Washington DC: Turns out, if you are smiling, it does not necessarily indicate that you are happy.

Also, it is usually believed that a person is happy when they are engaging with another person or group of people.

 

However, a new research at Brighton and Sussex Medical School (BSMS), led by body language expert Dr Harry Witchel, Discipline Leader in Physiology at BSMS, shows this is not always the case.

Witchel claims that the way people often behave during one-to-one Human-Computer-Interaction (HCI) is as if they were socially engaged.

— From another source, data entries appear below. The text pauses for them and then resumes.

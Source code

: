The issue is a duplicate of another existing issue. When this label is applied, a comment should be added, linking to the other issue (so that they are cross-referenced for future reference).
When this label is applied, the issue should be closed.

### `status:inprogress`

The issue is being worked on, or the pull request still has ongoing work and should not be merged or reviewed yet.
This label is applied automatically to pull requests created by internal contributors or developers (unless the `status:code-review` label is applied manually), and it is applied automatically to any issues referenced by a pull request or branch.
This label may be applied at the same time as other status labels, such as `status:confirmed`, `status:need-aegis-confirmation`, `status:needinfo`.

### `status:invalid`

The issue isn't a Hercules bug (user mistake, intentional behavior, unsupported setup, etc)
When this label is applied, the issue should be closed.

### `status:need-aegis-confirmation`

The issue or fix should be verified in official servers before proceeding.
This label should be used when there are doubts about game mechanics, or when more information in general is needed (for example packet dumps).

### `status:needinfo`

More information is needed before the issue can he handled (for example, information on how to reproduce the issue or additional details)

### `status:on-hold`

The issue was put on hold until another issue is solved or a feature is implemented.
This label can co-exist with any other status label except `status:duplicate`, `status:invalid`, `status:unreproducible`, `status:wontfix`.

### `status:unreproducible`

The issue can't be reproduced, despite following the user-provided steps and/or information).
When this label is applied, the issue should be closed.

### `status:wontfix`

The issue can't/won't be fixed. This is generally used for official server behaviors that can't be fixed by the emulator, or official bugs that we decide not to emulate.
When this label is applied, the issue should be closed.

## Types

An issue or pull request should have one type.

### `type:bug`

His research involved asking 44 participants aged 18-35 to play a geography quiz game consisting of nine difficult questions so that they often got the answer wrong.

Seated participants interacted with a computer alone in a room while their faces were video recorded. After the quiz, the participants were asked to rate their subjective experience using a range of 12 emotions including 'bored', 'interested' and 'frustrated'.

Meanwhile, their spontaneous facial expressions were then computer analysed frame by frame in order to judge how much they were smiling based on a scale of between 0 to 1. Witchel said, "According to some researchers, a genuine smile reflects the inner state of cheerfulness or amusement."

"Our study showed that in these Human-Computer Interaction experiments, smiling is not driven by happiness; it is associated with subjective engagement, which acts like a social fuel for smiling, even when socialising with a computer on your own."

The frame by frame smile analysis broke down each of the nine questions into a question and answer period. Participants did not tend to smile during the period when they were trying to figure out the answers.

However, they did smile right after the computer game informed them if their answer was correct or wrong, and surprisingly, participants smiled more often when they got the answer wrong.

The full findings are present in the Journal of the ACM.